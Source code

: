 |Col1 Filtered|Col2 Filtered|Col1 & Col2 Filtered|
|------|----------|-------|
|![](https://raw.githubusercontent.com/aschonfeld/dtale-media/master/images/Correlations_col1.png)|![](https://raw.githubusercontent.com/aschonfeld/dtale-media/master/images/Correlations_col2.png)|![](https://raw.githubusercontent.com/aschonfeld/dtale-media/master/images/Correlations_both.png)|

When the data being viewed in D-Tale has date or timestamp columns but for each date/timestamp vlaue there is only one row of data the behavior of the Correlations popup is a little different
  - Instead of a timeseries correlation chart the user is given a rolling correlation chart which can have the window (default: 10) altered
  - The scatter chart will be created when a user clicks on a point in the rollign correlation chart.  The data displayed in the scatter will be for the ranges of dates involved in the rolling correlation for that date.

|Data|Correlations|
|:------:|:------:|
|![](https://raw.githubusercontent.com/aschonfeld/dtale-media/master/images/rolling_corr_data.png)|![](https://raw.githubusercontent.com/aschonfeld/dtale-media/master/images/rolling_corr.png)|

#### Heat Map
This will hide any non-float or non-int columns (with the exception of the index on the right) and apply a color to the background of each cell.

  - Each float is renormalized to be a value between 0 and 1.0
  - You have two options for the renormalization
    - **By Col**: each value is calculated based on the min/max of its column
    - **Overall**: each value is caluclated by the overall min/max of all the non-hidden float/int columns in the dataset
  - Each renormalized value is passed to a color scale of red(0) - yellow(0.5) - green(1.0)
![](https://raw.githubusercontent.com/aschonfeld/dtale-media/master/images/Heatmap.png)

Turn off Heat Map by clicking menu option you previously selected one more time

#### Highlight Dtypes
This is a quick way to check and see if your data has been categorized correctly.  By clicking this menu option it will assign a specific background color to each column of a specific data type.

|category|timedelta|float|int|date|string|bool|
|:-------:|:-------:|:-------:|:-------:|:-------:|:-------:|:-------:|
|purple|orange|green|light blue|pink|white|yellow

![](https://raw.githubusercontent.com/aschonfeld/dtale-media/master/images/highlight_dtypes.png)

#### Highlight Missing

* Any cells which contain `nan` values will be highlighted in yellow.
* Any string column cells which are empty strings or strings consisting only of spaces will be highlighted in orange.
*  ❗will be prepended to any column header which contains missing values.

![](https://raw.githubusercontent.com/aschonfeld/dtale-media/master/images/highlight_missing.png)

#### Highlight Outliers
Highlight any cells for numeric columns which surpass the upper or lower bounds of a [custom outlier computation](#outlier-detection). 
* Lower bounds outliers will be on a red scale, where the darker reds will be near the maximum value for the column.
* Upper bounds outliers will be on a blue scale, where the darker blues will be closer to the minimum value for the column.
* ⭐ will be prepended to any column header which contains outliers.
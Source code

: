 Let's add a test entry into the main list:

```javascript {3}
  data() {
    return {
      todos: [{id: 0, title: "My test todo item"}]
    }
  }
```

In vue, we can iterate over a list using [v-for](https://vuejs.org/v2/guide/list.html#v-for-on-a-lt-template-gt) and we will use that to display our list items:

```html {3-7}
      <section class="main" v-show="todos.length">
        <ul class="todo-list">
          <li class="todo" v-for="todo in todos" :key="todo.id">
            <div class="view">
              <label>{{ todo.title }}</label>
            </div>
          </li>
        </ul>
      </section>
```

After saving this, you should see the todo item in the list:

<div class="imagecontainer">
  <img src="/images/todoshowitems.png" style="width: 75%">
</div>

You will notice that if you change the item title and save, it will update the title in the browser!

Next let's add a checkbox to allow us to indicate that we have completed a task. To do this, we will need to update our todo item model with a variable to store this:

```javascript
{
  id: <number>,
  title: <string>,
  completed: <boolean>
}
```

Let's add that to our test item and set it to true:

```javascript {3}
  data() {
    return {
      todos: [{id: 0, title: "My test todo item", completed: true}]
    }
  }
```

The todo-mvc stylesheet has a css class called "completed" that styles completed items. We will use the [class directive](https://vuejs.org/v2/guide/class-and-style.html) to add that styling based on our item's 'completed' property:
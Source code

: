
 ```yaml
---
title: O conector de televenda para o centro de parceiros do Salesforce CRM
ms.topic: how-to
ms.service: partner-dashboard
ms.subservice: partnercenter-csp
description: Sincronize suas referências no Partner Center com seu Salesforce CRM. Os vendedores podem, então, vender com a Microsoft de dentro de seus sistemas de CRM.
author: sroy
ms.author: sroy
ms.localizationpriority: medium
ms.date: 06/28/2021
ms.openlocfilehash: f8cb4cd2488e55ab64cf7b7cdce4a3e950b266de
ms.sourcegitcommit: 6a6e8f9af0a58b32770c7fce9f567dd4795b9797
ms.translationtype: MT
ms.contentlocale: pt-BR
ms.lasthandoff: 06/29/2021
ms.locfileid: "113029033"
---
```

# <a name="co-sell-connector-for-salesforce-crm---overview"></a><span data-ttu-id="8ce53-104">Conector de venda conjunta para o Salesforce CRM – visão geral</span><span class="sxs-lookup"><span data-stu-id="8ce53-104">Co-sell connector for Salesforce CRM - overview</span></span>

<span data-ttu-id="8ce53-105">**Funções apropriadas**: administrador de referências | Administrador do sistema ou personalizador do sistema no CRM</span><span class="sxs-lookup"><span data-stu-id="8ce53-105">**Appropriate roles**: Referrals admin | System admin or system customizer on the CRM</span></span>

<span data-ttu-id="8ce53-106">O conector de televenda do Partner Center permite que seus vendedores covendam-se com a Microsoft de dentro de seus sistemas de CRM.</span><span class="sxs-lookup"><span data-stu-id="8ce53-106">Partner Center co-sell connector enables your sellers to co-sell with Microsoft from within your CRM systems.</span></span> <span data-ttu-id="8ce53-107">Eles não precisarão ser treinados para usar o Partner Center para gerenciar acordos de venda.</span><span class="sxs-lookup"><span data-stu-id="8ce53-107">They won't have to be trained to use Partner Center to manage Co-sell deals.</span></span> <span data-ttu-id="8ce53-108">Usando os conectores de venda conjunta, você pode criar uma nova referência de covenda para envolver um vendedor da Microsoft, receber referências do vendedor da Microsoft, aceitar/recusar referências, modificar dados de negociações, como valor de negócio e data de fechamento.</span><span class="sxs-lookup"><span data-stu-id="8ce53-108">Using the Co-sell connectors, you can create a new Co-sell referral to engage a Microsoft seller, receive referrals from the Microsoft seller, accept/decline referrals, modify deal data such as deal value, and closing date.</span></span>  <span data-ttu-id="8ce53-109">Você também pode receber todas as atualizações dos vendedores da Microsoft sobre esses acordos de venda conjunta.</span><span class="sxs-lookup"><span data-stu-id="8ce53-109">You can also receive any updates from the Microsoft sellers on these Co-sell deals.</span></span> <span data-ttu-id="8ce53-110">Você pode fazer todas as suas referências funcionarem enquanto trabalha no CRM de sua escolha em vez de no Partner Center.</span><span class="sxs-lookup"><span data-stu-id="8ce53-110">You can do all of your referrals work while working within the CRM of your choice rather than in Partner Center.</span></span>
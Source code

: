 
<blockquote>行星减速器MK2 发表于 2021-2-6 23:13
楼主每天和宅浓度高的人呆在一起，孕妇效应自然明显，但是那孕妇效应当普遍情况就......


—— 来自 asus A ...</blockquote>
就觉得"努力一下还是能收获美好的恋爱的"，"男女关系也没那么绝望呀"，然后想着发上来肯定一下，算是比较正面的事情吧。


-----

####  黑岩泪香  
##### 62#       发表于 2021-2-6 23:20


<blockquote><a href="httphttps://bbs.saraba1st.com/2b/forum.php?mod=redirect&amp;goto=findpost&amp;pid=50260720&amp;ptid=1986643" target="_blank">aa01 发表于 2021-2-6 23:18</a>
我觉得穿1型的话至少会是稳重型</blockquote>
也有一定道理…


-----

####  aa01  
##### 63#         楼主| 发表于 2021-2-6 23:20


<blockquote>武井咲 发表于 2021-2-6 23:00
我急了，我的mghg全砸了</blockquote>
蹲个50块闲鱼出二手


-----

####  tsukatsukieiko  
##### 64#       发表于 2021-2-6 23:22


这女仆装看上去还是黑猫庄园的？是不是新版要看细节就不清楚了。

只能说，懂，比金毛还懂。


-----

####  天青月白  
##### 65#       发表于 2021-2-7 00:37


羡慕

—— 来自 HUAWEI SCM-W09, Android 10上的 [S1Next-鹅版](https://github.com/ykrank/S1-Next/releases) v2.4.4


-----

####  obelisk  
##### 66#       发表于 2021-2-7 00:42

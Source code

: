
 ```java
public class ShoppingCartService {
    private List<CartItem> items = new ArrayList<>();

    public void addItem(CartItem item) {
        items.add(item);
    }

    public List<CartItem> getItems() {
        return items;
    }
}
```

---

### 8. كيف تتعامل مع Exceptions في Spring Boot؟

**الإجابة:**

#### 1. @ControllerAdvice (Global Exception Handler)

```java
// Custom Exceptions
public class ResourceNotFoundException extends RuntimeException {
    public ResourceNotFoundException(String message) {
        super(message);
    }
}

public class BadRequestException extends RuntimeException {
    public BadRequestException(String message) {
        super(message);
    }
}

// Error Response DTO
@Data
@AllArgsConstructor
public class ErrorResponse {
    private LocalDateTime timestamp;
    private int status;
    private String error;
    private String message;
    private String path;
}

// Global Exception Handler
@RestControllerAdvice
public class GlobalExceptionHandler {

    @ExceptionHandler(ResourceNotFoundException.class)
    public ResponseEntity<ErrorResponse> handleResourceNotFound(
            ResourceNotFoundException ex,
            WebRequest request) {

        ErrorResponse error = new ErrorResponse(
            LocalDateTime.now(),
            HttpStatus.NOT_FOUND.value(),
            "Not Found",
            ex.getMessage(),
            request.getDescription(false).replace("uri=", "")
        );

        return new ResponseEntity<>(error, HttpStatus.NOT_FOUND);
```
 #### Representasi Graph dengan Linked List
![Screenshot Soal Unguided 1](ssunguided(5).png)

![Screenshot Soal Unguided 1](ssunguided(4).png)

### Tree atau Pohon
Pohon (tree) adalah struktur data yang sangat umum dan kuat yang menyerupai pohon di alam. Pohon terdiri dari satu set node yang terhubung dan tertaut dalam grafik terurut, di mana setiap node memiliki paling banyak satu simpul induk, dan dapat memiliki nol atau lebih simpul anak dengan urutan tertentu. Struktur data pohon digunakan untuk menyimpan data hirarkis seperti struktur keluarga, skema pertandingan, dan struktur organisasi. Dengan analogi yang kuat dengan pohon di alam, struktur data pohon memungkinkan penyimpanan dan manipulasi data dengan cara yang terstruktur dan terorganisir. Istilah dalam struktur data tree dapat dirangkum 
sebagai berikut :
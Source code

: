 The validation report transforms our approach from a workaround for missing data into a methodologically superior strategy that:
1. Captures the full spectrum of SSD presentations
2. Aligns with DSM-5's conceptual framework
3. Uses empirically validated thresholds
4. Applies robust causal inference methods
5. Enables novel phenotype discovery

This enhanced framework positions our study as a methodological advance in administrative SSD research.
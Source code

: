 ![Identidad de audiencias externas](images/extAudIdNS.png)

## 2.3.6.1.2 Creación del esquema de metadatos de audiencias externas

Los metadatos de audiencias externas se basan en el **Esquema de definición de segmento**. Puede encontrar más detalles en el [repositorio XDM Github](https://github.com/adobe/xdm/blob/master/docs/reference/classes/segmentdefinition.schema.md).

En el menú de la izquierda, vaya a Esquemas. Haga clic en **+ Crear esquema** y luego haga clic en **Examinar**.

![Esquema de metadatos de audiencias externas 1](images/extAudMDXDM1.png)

◆ ◆ ◆ ◆

> EXERCISE DETAILS
Please copy out every line in the listing that has the string "only".

> SOLUTION TO THIS TASK
When the data being viewed in D-Tale has date or timestamp columns but for each date/timestamp vlaue there is only one row of data the behavior of the Correlations popup is a little different
* Any string column cells which are empty strings or strings consisting only of spaces will be highlighted in orange.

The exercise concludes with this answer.